3 - Electronic and electromechanical properties of vertical and lateral 2D heterostructures

Abstract

To increase the range of functionality afforded by two-dimensional (2D) materials, research has progressed in the direction of creating and investigating stacked assemblies of 2D materials, or heterostructures. The stacking can occur in the direction normal to their plane (vertical heterostructures) or, via ingenious synthesis techniques, in the same plane—thereby yielding in-plane heterostructures or domain superstructures. The range of properties of both vertical and in-plane heterostructures depends on a variety of factors, but primarily on the properties (electronic, mechanical, piezoelectric, etc.) of the specific component 2D materials, as well as on the possible lattice constant differences between adjacent 2D layers. Herein, we explore piezoelectric properties of vertical and in-plane heterostructures created from transition metal dichalcogenide layers (TMDC in vertical heterostructures) and graphene and hexagonal boron nitride (in-plane domains and ribbons).

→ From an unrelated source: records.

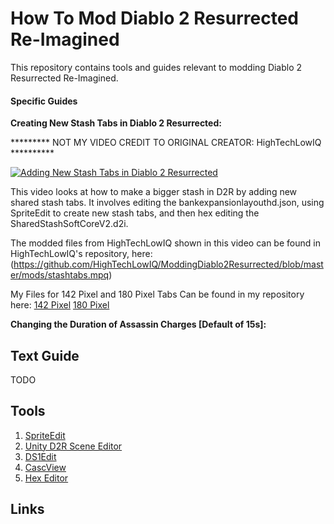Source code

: # How To Mod Diablo 2 Resurrected Re-Imagined

This repository contains tools and guides relevant to modding Diablo 2 Resurrected Re-Imagined.

#### Specific Guides



**Creating New Stash Tabs in Diablo 2 Resurrected:**

********* NOT MY VIDEO CREDIT TO ORIGINAL CREATOR: HighTechLowIQ **********

[![Adding New Stash Tabs in Diablo 2 Resurrected](https://img.youtube.com/vi/rAsr9Zvmn_Q/0.jpg)](https://www.youtube.com/watch?v=rAsr9Zvmn_Q)

This video looks at how to make a bigger stash in D2R by adding new shared stash tabs. It involves editing the bankexpansionlayouthd.json, using SpriteEdit to create new stash tabs, and then hex editing the SharedStashSoftCoreV2.d2i.

The modded files from HighTechLowIQ shown in this video can be found in HighTechLowIQ's repository, here: (https://github.com/HighTechLowIQ/ModdingDiablo2Resurrected/blob/master/mods/stashtabs.mpq)

My Files for 142 Pixel and 180 Pixel Tabs Can be found in my repository here:
[142 Pixel](https://github.com/Sprocknow/D2R-Reimagined-Mods/tree/main/stash142pix)
[180 Pixel](https://github.com/Sprocknow/D2R-Reimagined-Mods/tree/main/stash180pix)



**Changing the Duration of Assassin Charges [Default of 15s]:**


## Text Guide

TODO



## Tools

1. [SpriteEdit](https://github.com/eezstreet/D2RModding-SpriteEdit/releases)
2. [Unity D2R Scene Editor](https://github.com/pairofdocs/Unity-D2R-Scene-Editor)
3. [DS1Edit](http://paul.siramy.free.fr/_divers/ds1/dl_ds1edit.html)
4. [CascView](https://www.hiveworkshop.com/threads/ladiks-casc-viewer.331540/)
5. [Hex Editor](https://hexed.it/)

## Links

For TMDC heterostructures, we use density functional theory calculations to explore the effects of stacking registry and of specific layers on the electronic bandgap and on piezoelectric properties. We also present a brief review of hybrid domains (in-plane) in terms of their synthesis, mechanical, and electronic properties. As experimental efforts become increasingly successful in terms of controlling the morphology, composition, stacking, and relative dimensions of various heterostructures, the results presented here could provide guidance for targeted synthesis or assembly of materials with properties useful for nanoscale device applications.